Paulo Freitas
Paulo Freitas

Reputation: 13649

Regex to ignore unwanted matched quotes

I'm trying to split several key-value lines with regular expression in Python. The file I'm working have more than 1.2M lines, so I created another one with a few lines that suits all different key-value's occurrences I need to care about:

@=""
@="0"
@="="
@="@"
@="k=\"v\""
@=dword:00000000
@=hex:00
"k"=""
"k"="="
"k"="@"
"k"="k=\"v\""
"k"="v"
"k"=dword:00000000
"k"=hex:00
"k=\"v\""=""
"k=\"v\""="="
"k=\"v\""="@"
"k=\"v\""="k=\"v\""
"k=\"v\""="v"
"k=\"v\""=dword:00000000
"k=\"v\""=hex:00

I'm already doing the job with a fairly simple look-behind/look-ahead regex that works like a charm:

#!/usr/bin/env python
import re
regex = re.compile(r'(?<=@|")=(?=[dh"])')
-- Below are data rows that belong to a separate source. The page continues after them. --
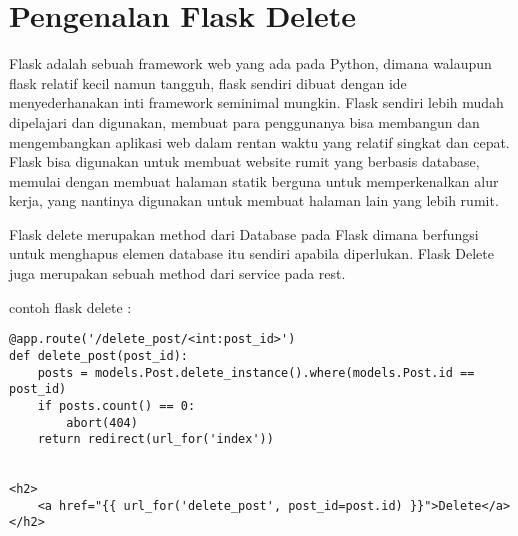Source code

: \section{Pengenalan Flask Delete}
Flask adalah sebuah framework web yang ada pada Python, dimana walaupun flask relatif kecil namun tangguh, flask sendiri dibuat dengan ide menyederhanakan inti framework seminimal mungkin.  Flask sendiri lebih mudah dipelajari dan digunakan, membuat para penggunanya bisa membangun dan mengembangkan aplikasi web dalam rentan waktu yang relatif singkat dan cepat. Flask bisa digunakan  untuk membuat website rumit yang berbasis database, memulai dengan membuat halaman statik berguna untuk memperkenalkan alur kerja, yang nantinya digunakan untuk membuat halaman lain yang lebih rumit.

Flask delete merupakan method dari Database pada Flask dimana berfungsi untuk menghapus elemen database itu sendiri apabila diperlukan. Flask Delete juga merupakan
sebuah method dari service pada rest.

contoh flask delete :

\begin{verbatim}
@app.route('/delete_post/<int:post_id>')
def delete_post(post_id):
    posts = models.Post.delete_instance().where(models.Post.id == post_id)
    if posts.count() == 0:
        abort(404)
    return redirect(url_for('index'))


<h2>
    <a href="{{ url_for('delete_post', post_id=post.id) }}">Delete</a>
</h2>
\end{verbatim}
for line in open('split-test'):
    line = line.strip()
    key, value = regex.split(line, 1)

    if key != '@':
        key = key[1:-1]

print '{} => {}'.format(key, value)

Output:

@ => ""
@ => "0"
@ => "="
@ => "@"
@ => "k=\"v\""
@ => dword:00000000
@ => hex:00
k => ""
k => "="
k => "@"
k => "k=\"v\""
k => "v"
k => dword:00000000
k => hex:00
k=\"v\" => ""
k=\"v\" => "="
k=\"v\" => "@"
k=\"v\" => "k=\"v\""
k=\"v\" => "v"
k=\"v\" => dword:00000000
k=\"v\" => hex:00

As you can see, in the code flow I'll have to strip the leading and trailing quotes from the key part. That said, I've to state that I'm not trying to optimize anything, I'm just trying to learn how I can achieve the same results with the regular expression itself.

I've tried many changes in the above original code, and I successfully got a new horrible-and-slow-but-working regexp with the following code:

#!/usr/bin/env python
import re
regex = re.compile(r'(?:(@)|(?:"((?:(?:[^"\\]+)|\\.)*)"))=')

for line in open('split-test'):
    line = line.strip()
    key, value = filter(None, regex.split(line))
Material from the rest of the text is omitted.